Tyler Ferguson sketches both the comedy of a sudden baseball convert, full of newly unearthed sporting zeal, and also the genuine romantic who falls for the game of baseball rather than—in the hands of a lazy writer—the hunk whose money he is looking after. Mason could be played as a camp inadequate, but Ferguson delivers a far richer portrait of a man beholden to the healthiest kind of hero worship. He (and Kippy) vocalize the mythology of baseball, the symbolic geography of the diamond and a game, and what it means. Mason doesn’t care about sports, indeed has been alienated from them—until now.

Then there is Michael Oberholtzer’s Shane Mungitt, a fantastic pitcher and awful human, whose casual homophobia and racism becomes a secondary cultural prism in the play. How can the Empires claim to support Darren while also figuring out a way to keep Shane on the team? Oberholtzer, right from the beginning, seems a lot more than the dumb hick his teammates believe him to be. Malign intent hides behind the aww-shucks deflections he deploys, and you know—clenched whenever he says anything—that violence is only a twitch away.

When Shane truly explodes—after a sequence of events leads to a tragic death—we see his viciousness and his ignorance at their most terrifying and vivid

The second shower scene brings his and Darren’s manhoods—in their most literal and symbolic senses—together right in front of us. Here again, the play reverses expectations of what a confrontation between gay man and bigot will be about. Its consequences are even stranger, yet believable.
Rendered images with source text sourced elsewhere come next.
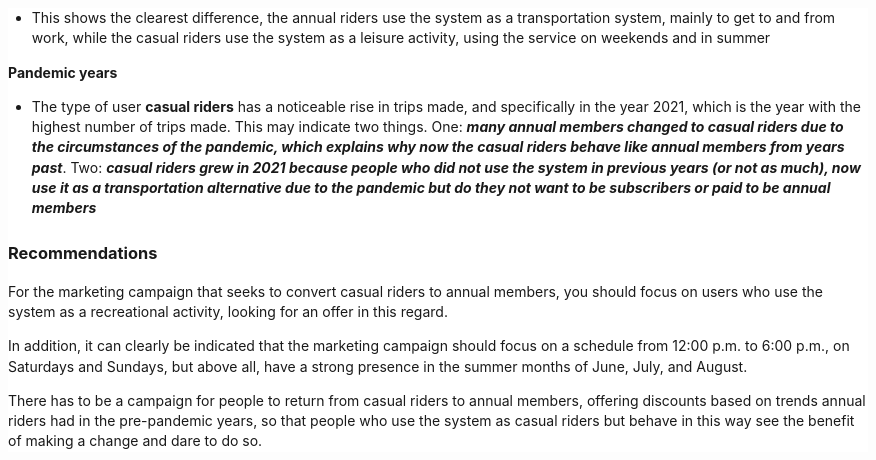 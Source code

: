 -   This shows the clearest difference, the annual riders use the system
    as a transportation system, mainly to get to and from work, while
    the casual riders use the system as a leisure activity, using the
    service on weekends and in summer

**Pandemic years**

-   The type of user **casual riders** has a noticeable rise in trips
    made, and specifically in the year 2021, which is the year with the
    highest number of trips made. This may indicate two things. One:
    ***many annual members changed to casual riders due to the
    circumstances of the pandemic, which explains why now the casual
    riders behave like annual members from years past***. Two: ***casual
    riders grew in 2021 because people who did not use the system in
    previous years (or not as much), now use it as a transportation
    alternative due to the pandemic but do they not want to be
    subscribers or paid to be annual members***

### Recommendations

For the marketing campaign that seeks to convert casual riders to annual
members, you should focus on users who use the system as a recreational
activity, looking for an offer in this regard.

In addition, it can clearly be indicated that the marketing campaign
should focus on a schedule from 12:00 p.m. to 6:00 p.m., on Saturdays
and Sundays, but above all, have a strong presence in the summer months
of June, July, and August.

There has to be a campaign for people to return from casual riders to
annual members, offering discounts based on trends annual riders had in
the pre-pandemic years, so that people who use the system as casual
riders but behave in this way see the benefit of making a change and
dare to do so.
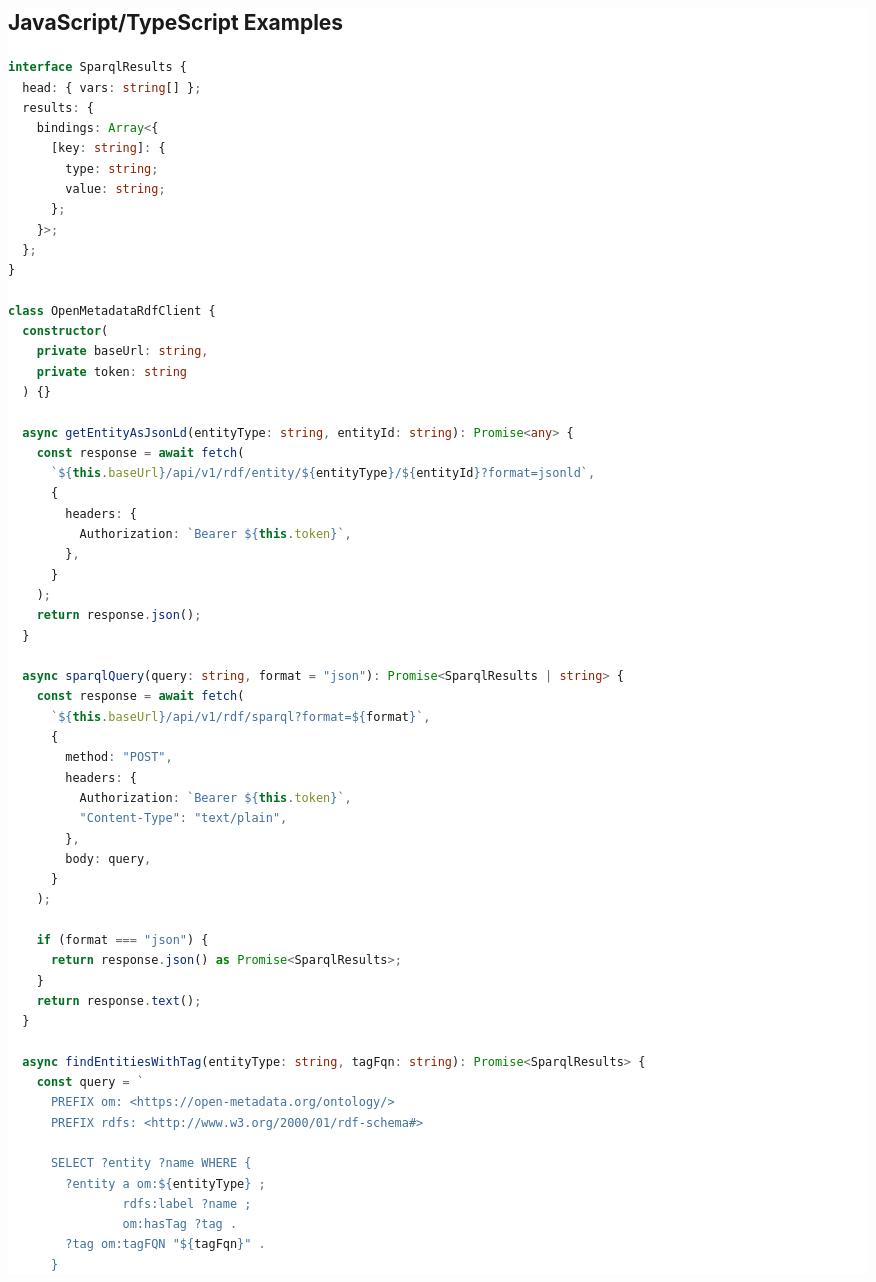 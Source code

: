 ## JavaScript/TypeScript Examples

```typescript
interface SparqlResults {
  head: { vars: string[] };
  results: {
    bindings: Array<{
      [key: string]: {
        type: string;
        value: string;
      };
    }>;
  };
}

class OpenMetadataRdfClient {
  constructor(
    private baseUrl: string,
    private token: string
  ) {}

  async getEntityAsJsonLd(entityType: string, entityId: string): Promise<any> {
    const response = await fetch(
      `${this.baseUrl}/api/v1/rdf/entity/${entityType}/${entityId}?format=jsonld`,
      {
        headers: {
          Authorization: `Bearer ${this.token}`,
        },
      }
    );
    return response.json();
  }

  async sparqlQuery(query: string, format = "json"): Promise<SparqlResults | string> {
    const response = await fetch(
      `${this.baseUrl}/api/v1/rdf/sparql?format=${format}`,
      {
        method: "POST",
        headers: {
          Authorization: `Bearer ${this.token}`,
          "Content-Type": "text/plain",
        },
        body: query,
      }
    );

    if (format === "json") {
      return response.json() as Promise<SparqlResults>;
    }
    return response.text();
  }

  async findEntitiesWithTag(entityType: string, tagFqn: string): Promise<SparqlResults> {
    const query = `
      PREFIX om: <https://open-metadata.org/ontology/>
      PREFIX rdfs: <http://www.w3.org/2000/01/rdf-schema#>
      
      SELECT ?entity ?name WHERE {
        ?entity a om:${entityType} ;
                rdfs:label ?name ;
                om:hasTag ?tag .
        ?tag om:tagFQN "${tagFqn}" .
      }
``` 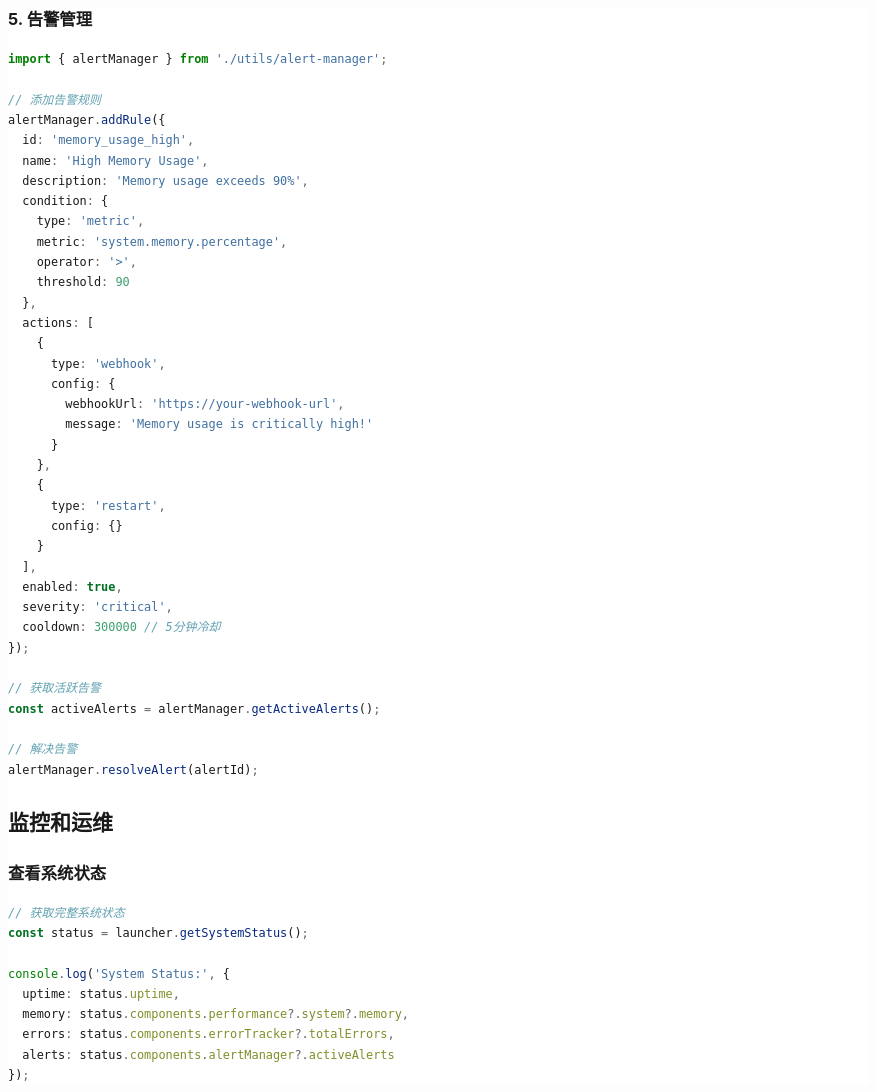 ### 5. 告警管理
```typescript
import { alertManager } from './utils/alert-manager';

// 添加告警规则
alertManager.addRule({
  id: 'memory_usage_high',
  name: 'High Memory Usage',
  description: 'Memory usage exceeds 90%',
  condition: {
    type: 'metric',
    metric: 'system.memory.percentage',
    operator: '>',
    threshold: 90
  },
  actions: [
    {
      type: 'webhook',
      config: {
        webhookUrl: 'https://your-webhook-url',
        message: 'Memory usage is critically high!'
      }
    },
    {
      type: 'restart',
      config: {}
    }
  ],
  enabled: true,
  severity: 'critical',
  cooldown: 300000 // 5分钟冷却
});

// 获取活跃告警
const activeAlerts = alertManager.getActiveAlerts();

// 解决告警
alertManager.resolveAlert(alertId);
```

## 监控和运维

### 查看系统状态
```typescript
// 获取完整系统状态
const status = launcher.getSystemStatus();

console.log('System Status:', {
  uptime: status.uptime,
  memory: status.components.performance?.system?.memory,
  errors: status.components.errorTracker?.totalErrors,
  alerts: status.components.alertManager?.activeAlerts
});
```
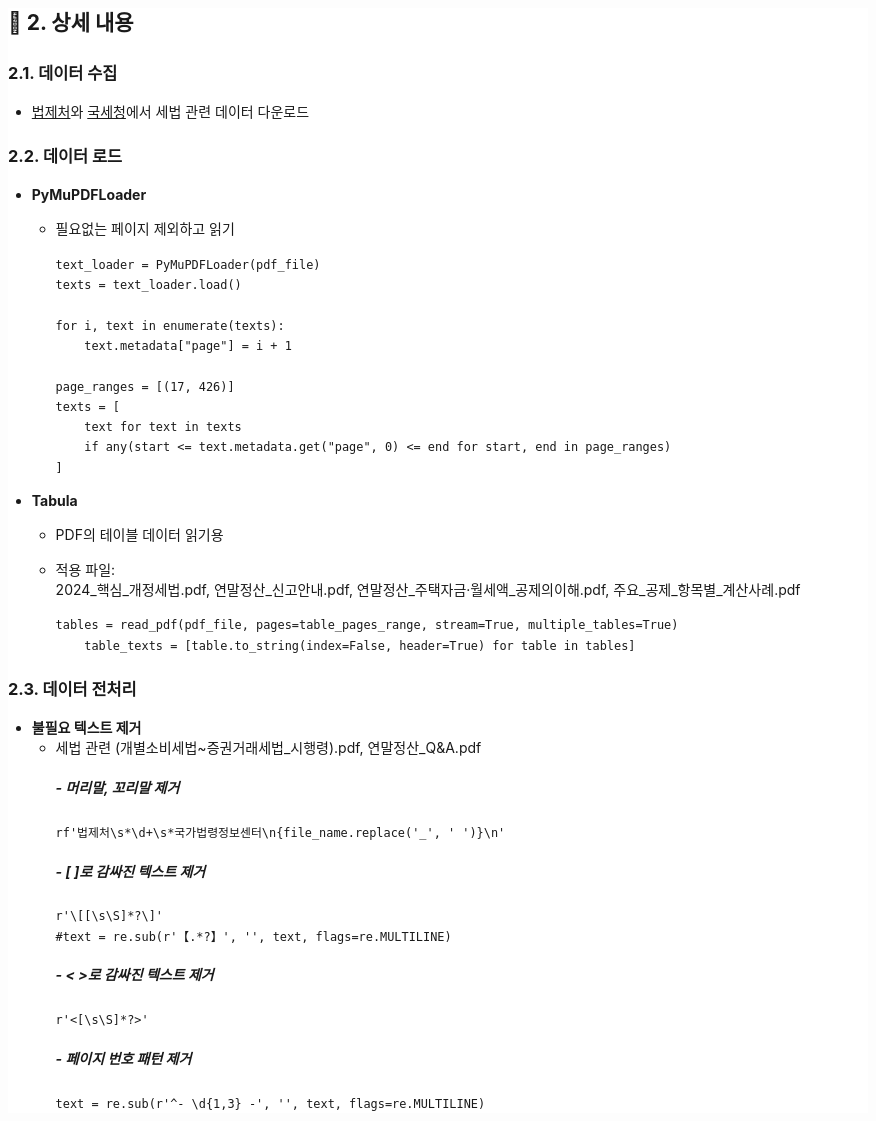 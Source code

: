 
## 📌 2. 상세 내용

### 2.1. 데이터 수집
-  [법제처](https://www.law.go.kr/LSW/main.html)와 [국세청](https://www.nts.go.kr/nts/cm/cntnts/cntntsView.do?mi=2304&cntntsId=238938)에서 세법 관련 데이터 다운로드

### 2.2. 데이터 로드
- **PyMuPDFLoader**
  - 필요없는 페이지 제외하고 읽기

    ```python3
    text_loader = PyMuPDFLoader(pdf_file)
    texts = text_loader.load()

    for i, text in enumerate(texts):
        text.metadata["page"] = i + 1      

    page_ranges = [(17, 426)]
    texts = [
        text for text in texts
        if any(start <= text.metadata.get("page", 0) <= end for start, end in page_ranges)
    ]
    ```
- **Tabula**
  - PDF의 테이블 데이터 읽기용
  - 적용 파일:<br/>2024_핵심_개정세법.pdf, 연말정산_신고안내.pdf, 연말정산_주택자금·월세액_공제의이해.pdf, 주요_공제_항목별_계산사례.pdf

    ```python3
    tables = read_pdf(pdf_file, pages=table_pages_range, stream=True, multiple_tables=True)
        table_texts = [table.to_string(index=False, header=True) for table in tables]
    ```
### 2.3. 데이터 전처리
- **불필요 텍스트 제거**
  - 세법 관련 (개별소비세법~증권거래세법_시행령).pdf, 연말정산_Q&A.pdf
    ##### - 머리말, 꼬리말 제거
    ```python3
    rf'법제처\s*\d+\s*국가법령정보센터\n{file_name.replace('_', ' ')}\n'
    ```
    ##### - [ ]로 감싸진 텍스트 제거
    ```python3
    r'\[[\s\S]*?\]'
    #text = re.sub(r'【.*?】', '', text, flags=re.MULTILINE)
    ```
    ##### - < >로 감싸진  텍스트 제거
    ```python3
    r'<[\s\S]*?>'  
    ```
    ##### - 페이지 번호 패턴 제거
    ```python3
    text = re.sub(r'^- \d{1,3} -', '', text, flags=re.MULTILINE)
    ```
     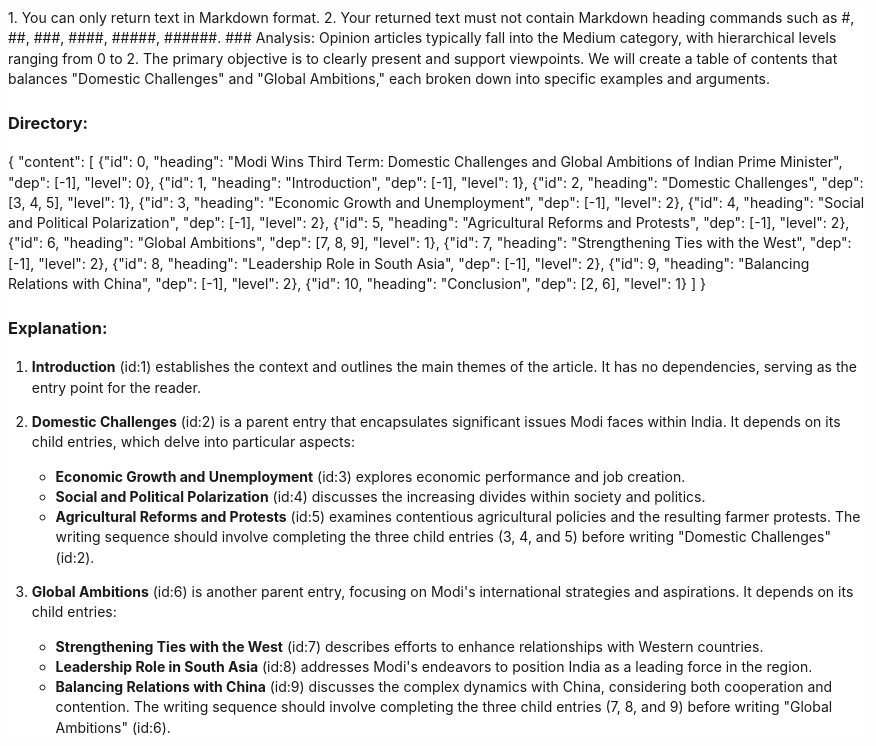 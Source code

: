 <constraints>
1. You can only return text in Markdown format.
2. Your returned text must not contain Markdown heading commands such as #, ##, ###, ####, #####, ######.
</constraints>
<content>
### Analysis:
Opinion articles typically fall into the Medium category, with hierarchical levels ranging from 0 to 2. The primary objective is to clearly present and support viewpoints. We will create a table of contents that balances "Domestic Challenges" and "Global Ambitions," each broken down into specific examples and arguments.

### Directory:
<JSON>
{
    "content": [
        {"id": 0, "heading": "Modi Wins Third Term: Domestic Challenges and Global Ambitions of Indian Prime Minister", "dep": [-1], "level": 0},
        {"id": 1, "heading": "Introduction", "dep": [-1], "level": 1},
        {"id": 2, "heading": "Domestic Challenges", "dep": [3, 4, 5], "level": 1},
        {"id": 3, "heading": "Economic Growth and Unemployment", "dep": [-1], "level": 2},
        {"id": 4, "heading": "Social and Political Polarization", "dep": [-1], "level": 2},
        {"id": 5, "heading": "Agricultural Reforms and Protests", "dep": [-1], "level": 2},
        {"id": 6, "heading": "Global Ambitions", "dep": [7, 8, 9], "level": 1},
        {"id": 7, "heading": "Strengthening Ties with the West", "dep": [-1], "level": 2},
        {"id": 8, "heading": "Leadership Role in South Asia", "dep": [-1], "level": 2},
        {"id": 9, "heading": "Balancing Relations with China", "dep": [-1], "level": 2},
        {"id": 10, "heading": "Conclusion", "dep": [2, 6], "level": 1}
    ]
}
</JSON>

### Explanation:
1. **Introduction** (id:1) establishes the context and outlines the main themes of the article. It has no dependencies, serving as the entry point for the reader.

2. **Domestic Challenges** (id:2) is a parent entry that encapsulates significant issues Modi faces within India. It depends on its child entries, which delve into particular aspects:
    - **Economic Growth and Unemployment** (id:3) explores economic performance and job creation.
    - **Social and Political Polarization** (id:4) discusses the increasing divides within society and politics.
    - **Agricultural Reforms and Protests** (id:5) examines contentious agricultural policies and the resulting farmer protests.
   The writing sequence should involve completing the three child entries (3, 4, and 5) before writing "Domestic Challenges" (id:2).

3. **Global Ambitions** (id:6) is another parent entry, focusing on Modi's international strategies and aspirations. It depends on its child entries:
    - **Strengthening Ties with the West** (id:7) describes efforts to enhance relationships with Western countries.
    - **Leadership Role in South Asia** (id:8) addresses Modi's endeavors to position India as a leading force in the region.
    - **Balancing Relations with China** (id:9) discusses the complex dynamics with China, considering both cooperation and contention.
   The writing sequence should involve completing the three child entries (7, 8, and 9) before writing "Global Ambitions" (id:6).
Greenberg, as Kippy’s narration has made clear to this point throughout, is more interested in asking what lies within rather than batting averages. And so, in his most powerful speeches, Kippy asks Shane about his bigotry, about what the hell is wrong with him.

Again, to Greenberg’s credit, there are no Damascene conversions swathed in rainbow flags following the interrogation. Indeed, when Shane truly explodes—after a sequence of events leads to a tragic death—we see his viciousness and his ignorance at their most terrifying and vivid; and Oberholtzer deserves awards nominations for his furiously executed combustion of the ugliest of a person right before our eyes. The heart of bigotry, Greenberg shows, is a mixture of terrible things, maybe none of which can be disinfected and made right.

What Shane embodies is before us in the many and varied current attacks on the LGBTQ community, and trans youth in particular. It may even explain the paucity of out sports-people 20-plus years after Take Me Out’s debut. Yet finally, Take Me Out also offers a vision of inclusion, of finding a place, finding friendship, and finding a home. It all comes with costs, but it’s there—a genuinely unexpected field of dreams.